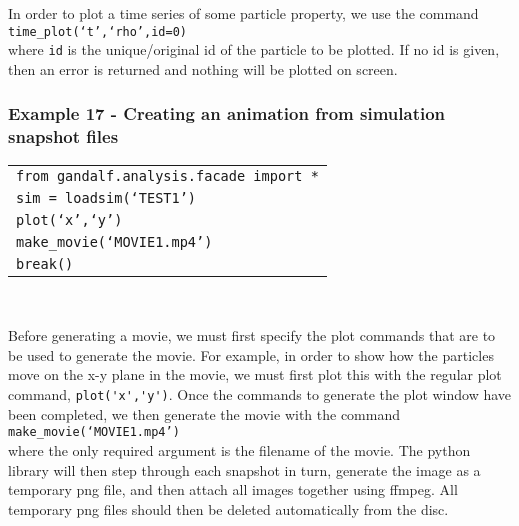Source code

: \documentclass[a4paper]{article}
\newcommand{\var}[1]{\texttt{#1}}
\newcommand{\singlecommand}[1]{\\ \newline \indent \var{#1} \\ \newline \noindent}
\begin{document}




\noindent In order to plot a time series of some particle property, we use the command \singlecommand{time\_plot(`t',`rho',id=0)} where \var{id} is the unique/original id of the particle to be plotted.  If no id is given, then an error is returned and nothing will be plotted on screen.









\subsubsection{Example  17 - Creating an animation from simulation snapshot files}


\begin{tabular}{p{14.0cm}}
\var{from gandalf.analysis.facade import *} \\
\var{sim = loadsim(`TEST1')} \\
\var{plot(`x',`y')} \\
\var{make\_movie(`MOVIE1.mp4')} \\
\var{break()} \\
\end{tabular} \\
\newline
%




\noindent Before generating a movie, we must first specify the plot commands that are to be used to generate the movie.  For example, in order to show how the particles move on the x-y plane in the movie, we must first plot this with the regular plot command, \lstinline{plot('x','y')}.  Once the commands to generate the plot window have been completed, we then generate the movie with the command \singlecommand{make\_movie(`MOVIE1.mp4')} where the only required argument is the filename of the movie.  The python library will then step through each snapshot in turn, generate the image as a temporary png file, and then attach all images together using ffmpeg.  All temporary png files should then be deleted automatically from the disc.
\end{document}
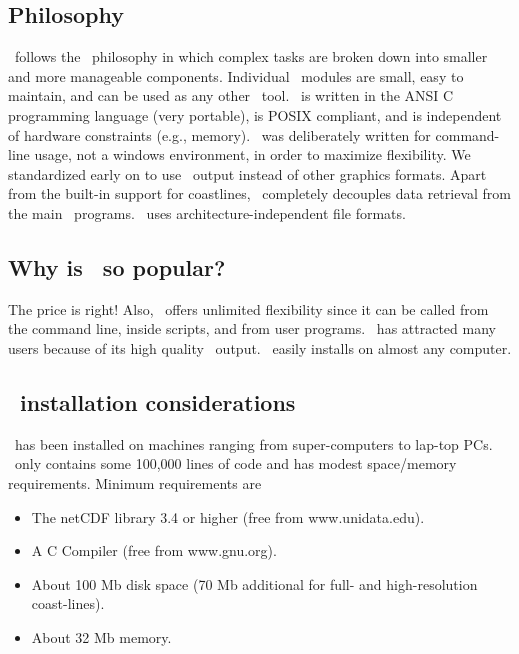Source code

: \documentclass{report}
\begin{document}
\subsection*{Philosophy}

\GMT\ follows the \UNIX\ philosophy in which complex tasks are broken
down into smaller and more manageable components.  Individual \GMT\
modules are small, easy to maintain, and can be used as any other
\UNIX\ tool.  \GMT\ is written in the ANSI C programming language
(very portable), is POSIX compliant, and is independent of
hardware constraints (e.g., memory).  \GMT\ was deliberately written
for command-line usage, not a windows environment, in order to
maximize flexibility.  We standardized early on to use \PS\ output
instead of other graphics formats.  Apart from the built-in support for
coastlines, \GMT\ completely decouples data retrieval from the main
\GMT\ programs.  \GMT\ uses architecture-independent file formats.

\subsection*{Why is \gmt\ so popular?}

The price is right!  Also, \GMT\ offers unlimited flexibility since
it can be called from the command line, inside scripts, and from user
programs.  \GMT\ has attracted many users because of its high quality
\PS\ output.  \GMT\ easily installs on almost any computer.

\subsection*{\gmt\ installation considerations}
\index{GMT@\GMT!installation}

\GMT\ has been installed on machines ranging from super-computers
to lap-top PCs.  \GMT\ only contains some 100,000 lines of code and
has modest space/memory requirements.  Minimum requirements are

\begin{itemize}

\item The netCDF library 3.4 or higher (free from www.unidata.edu).
\item A C Compiler (free from www.gnu.org).
\item About 100 Mb disk space (70 Mb additional for full- and
high-resolution coast-lines).
\item About 32 Mb memory.

\end{itemize}
\end{document}
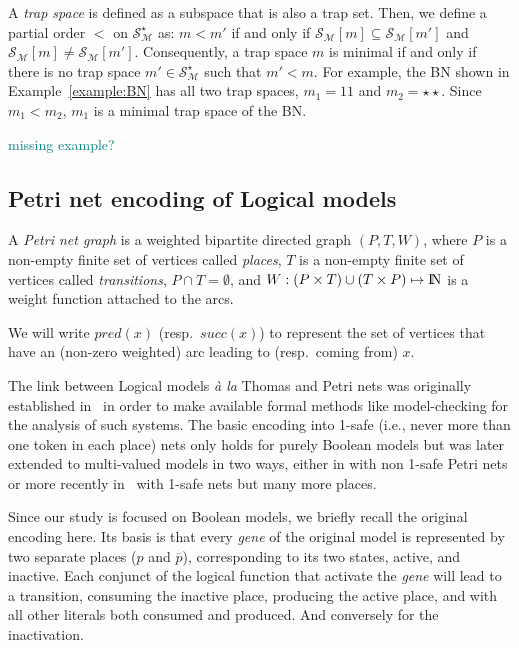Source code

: \documentclass[runningheads]{llncs}
\newcommand{\sylvain}[1]{\textcolor{teal}{#1}}
\begin{document}
A \emph{trap space} is defined as a subspace that is also a trap set.
Then, we define a partial order \(<\) on \(\mathcal{S}_{\mathcal{M}}^{\star}\) as: \(m < m'\) if and only if \(\mathcal{S}_{\mathcal{M}}[m] \subseteq \mathcal{S}_{\mathcal{M}}[m']\) and \(\mathcal{S}_{\mathcal{M}}[m] \neq \mathcal{S}_{\mathcal{M}}[m']\).
Consequently, a trap space \(m\) is minimal if and only if there is no trap space \(m' \in \mathcal{S}_{\mathcal{M}}^{\star}\) such that \(m' < m\).
For example, the BN shown in Example~\ref{example:BN} has all two trap spaces, \(m_1 = 11\) and \(m_2 = \star\star\). Since \(m_1 < m_2\), \(m_1\) is a minimal trap space of the BN.

\sylvain{missing example?}

\subsection{Petri net encoding of Logical models}
\label{sec:encoding}

\begin{definition}

  A \emph{Petri net graph} is a weighted bipartite directed graph \((P, T, W)\),
  where \(P\) is a non-empty finite set of vertices called \emph{places},
  \(T\) is a non-empty finite set of vertices called \emph{transitions},
  \(P \cap T = \emptyset\),
  and \(W : (P \times T) \cup (T \times P) \mapsto {\rm I\!N} \) is a weight function attached to the arcs.

\end{definition}

We will write \(pred(x)\) (resp.\ \(succ(x)\)) to represent the set of vertices that have an (non-zero weighted) arc leading to (resp.\ coming from) \(x\).

The link between Logical models \emph{à la} Thomas and Petri nets was originally established in~\cite{chaouiya2004qualitative} in order to make available formal methods like model-checking for the analysis of such systems.
The basic encoding into 1-safe (i.e., never more than one token in each place) nets only holds for purely Boolean models but was later extended to multi-valued models in two ways, either in \cite{chaouiya2011petri} with non 1-safe Petri nets or more recently in~\cite{chatain2014characterization} with 1-safe nets but many more places.

Since our study is focused on Boolean models, we briefly recall the original encoding here.
Its basis is that every \emph{gene} of the original model is represented by two separate places (\(p\) and \(\overline{p}\)), corresponding to its two states, active, and inactive.
Each conjunct of the logical function that activate the \emph{gene} will lead to a transition, consuming the inactive place, producing the active place, and with all other literals both consumed and produced.
And conversely for the inactivation.
\end{document}
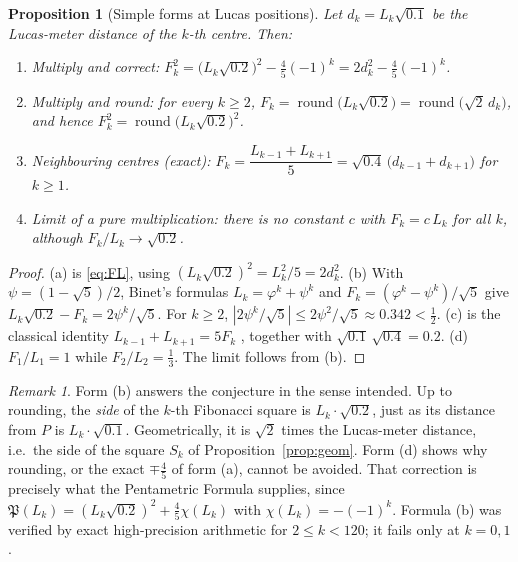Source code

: \documentclass[11pt,a4paper]{article}
\newcommand{\Pent}{\mathfrak{P}}                      %
\theoremstyle{plain}
\newtheorem{proposition}[theorem]{Proposition}
\theoremstyle{definition}
\theoremstyle{remark}
\newtheorem{remark}[theorem]{Remark}
\begin{document}
\begin{proposition}[Simple forms at Lucas positions]\label{prop:simple}
Let $d_k=L_k\sqrt{0.1}$ be the Lucas-meter distance of the $k$-th centre. Then:
\begin{enumerate}[label=(\alph*),itemsep=3pt]
  \item \emph{Multiply and correct:} $F_k^{2}=\bigl(L_k\sqrt{0.2}\bigr)^{2}-\tfrac45(-1)^{k}=2d_k^{2}-\tfrac45(-1)^{k}$.
  \item \emph{Multiply and round:} for every $k\ge2$, $F_k=\operatorname{round}\bigl(L_k\sqrt{0.2}\bigr)=\operatorname{round}\bigl(\sqrt2\,d_k\bigr)$, and hence $F_k^{2}=\operatorname{round}\bigl(L_k\sqrt{0.2}\bigr)^{2}$.
  \item \emph{Neighbouring centres (exact):} $F_k=\dfrac{L_{k-1}+L_{k+1}}{5}=\sqrt{0.4}\,\bigl(d_{k-1}+d_{k+1}\bigr)$ for $k\ge1$.
  \item \emph{Limit of a pure multiplication:} there is no constant $c$ with $F_k=c\,L_k$ for all $k$, although $F_k/L_k\to\sqrt{0.2}$.
\end{enumerate}
\end{proposition}

\begin{proof}
(a) is \eqref{eq:FL}, using $(L_k\sqrt{0.2})^{2}=L_k^{2}/5=2d_k^{2}$.
(b) With $\psi=(1-\sqrt5)/2$, Binet's formulas $L_k=\varphi^{k}+\psi^{k}$ and $F_k=(\varphi^{k}-\psi^{k})/\sqrt5$ give $L_k\sqrt{0.2}-F_k=2\psi^{k}/\sqrt5$. For $k\ge2$, $|2\psi^{k}/\sqrt5|\le2\psi^{2}/\sqrt5\approx0.342<\tfrac12$.
(c) is the classical identity $L_{k-1}+L_{k+1}=5F_k$ \cite{Koshy2001}, together with $\sqrt{0.1}\,\sqrt{0.4}=0.2$.
(d) $F_1/L_1=1$ while $F_2/L_2=\tfrac13$. The limit follows from (b).
\end{proof}

\begin{remark}
Form (b) answers the conjecture in the sense intended. Up to rounding, the \emph{side} of the $k$-th Fibonacci square is $L_k\cdot\sqrt{0.2}$, just as its distance from $P$ is $L_k\cdot\sqrt{0.1}$. Geometrically, it is $\sqrt2$ times the Lucas-meter distance, i.e.\ the side of the square $S_k$ of Proposition~\ref{prop:geom}. Form (d) shows why rounding, or the exact $\mp\tfrac45$ of form (a), cannot be avoided. That correction is precisely what the Pentametric Formula supplies, since $\Pent(L_k)=(L_k\sqrt{0.2})^{2}+\tfrac45\chi(L_k)$ with $\chi(L_k)=-(-1)^{k}$. Formula (b) was verified by exact high-precision arithmetic for $2\le k<120$; it fails only at $k=0,1$.
\end{remark}
\end{document}

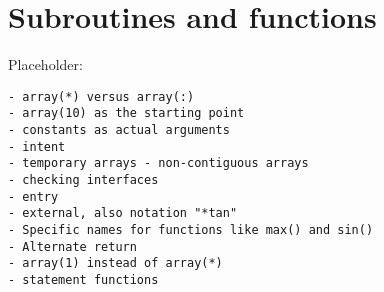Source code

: \section{Subroutines and functions}
Placeholder:
\begin{verbatim}
- array(*) versus array(:)
- array(10) as the starting point
- constants as actual arguments
- intent
- temporary arrays - non-contiguous arrays
- checking interfaces
- entry
- external, also notation "*tan"
- Specific names for functions like max() and sin()
- Alternate return
- array(1) instead of array(*)
- statement functions

\end{verbatim}
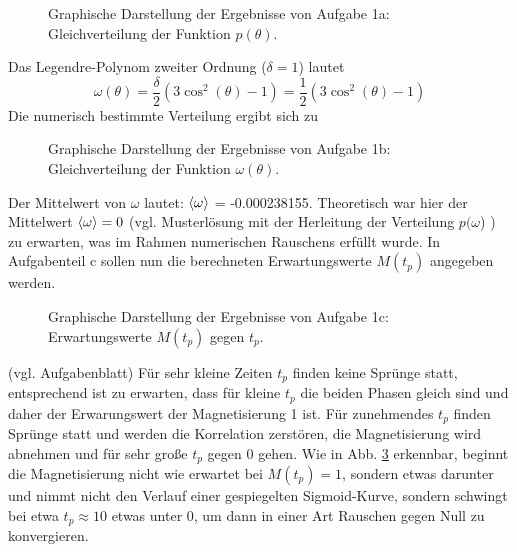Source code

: \begin{landscape}
	\begin{figure}
		\caption{Graphische Darstellung der Ergebnisse von Aufgabe 1a: Gleichverteilung der Funktion $p(\theta)$.}
		\label{fig:1a}
	\end{figure}
\end{landscape}
Das Legendre-Polynom zweiter Ordnung ($\delta = 1$) lautet
\begin{equation}
	\omega(\theta) = \frac{\delta}{2} (3\cos^2(\theta)-1) = \frac{1}{2} (3\cos^2(\theta)-1)
\end{equation}
Die numerisch bestimmte Verteilung ergibt sich zu
\begin{landscape}
	\begin{figure}
		\caption{Graphische Darstellung der Ergebnisse von Aufgabe 1b: Gleichverteilung der Funktion $\omega(\theta)$.}
		\label{fig:1b}
	\end{figure}
\end{landscape}
Der Mittelwert von $\omega$ lautet: $\braket{\omega}$ = -0.000238155. Theoretisch war hier der Mittelwert $\braket{\omega} = 0$ (vgl. Musterlösung mit der Herleitung der Verteilung $p(\omega$) ) zu erwarten, was im Rahmen numerischen Rauschens erfüllt wurde.
In Aufgabenteil c sollen nun die berechneten Erwartungswerte $M(t_p)$ angegeben werden.
\begin{landscape}
	\begin{figure}
		\caption{Graphische Darstellung der Ergebnisse von Aufgabe 1c: Erwartungswerte $M(t_p)$ gegen $t_p$.}
		\label{fig:1c}
	\end{figure}
\end{landscape}
(vgl. Aufgabenblatt) Für sehr kleine Zeiten $t_p$ finden keine Sprünge statt, entsprechend ist zu erwarten,
dass für kleine $t_p$ die beiden Phasen gleich sind und daher der Erwarungswert der Magnetisierung 1 ist. Für zunehmendes $t_p$ finden Sprünge statt und werden die Korrelation zerstören, die Magnetisierung wird abnehmen und für sehr große $t_p$ gegen 0 gehen. Wie in Abb. \ref{fig:1c} erkennbar, beginnt die Magnetisierung nicht wie erwartet bei $M(t_p) = 1$, sondern etwas darunter und nimmt nicht den Verlauf einer gespiegelten Sigmoid-Kurve, sondern schwingt bei etwa $t_p \approx 10$ etwas unter 0, um dann in einer Art Rauschen gegen Null zu konvergieren.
____
- _Problem to work on_
Reproduce each line from the records that contains the word "Gleichverteilung".

- _Exercise output_
		\caption{Graphische Darstellung der Ergebnisse von Aufgabe 1a: Gleichverteilung der Funktion $p(\theta)$.}
		\caption{Graphische Darstellung der Ergebnisse von Aufgabe 1b: Gleichverteilung der Funktion $\omega(\theta)$.}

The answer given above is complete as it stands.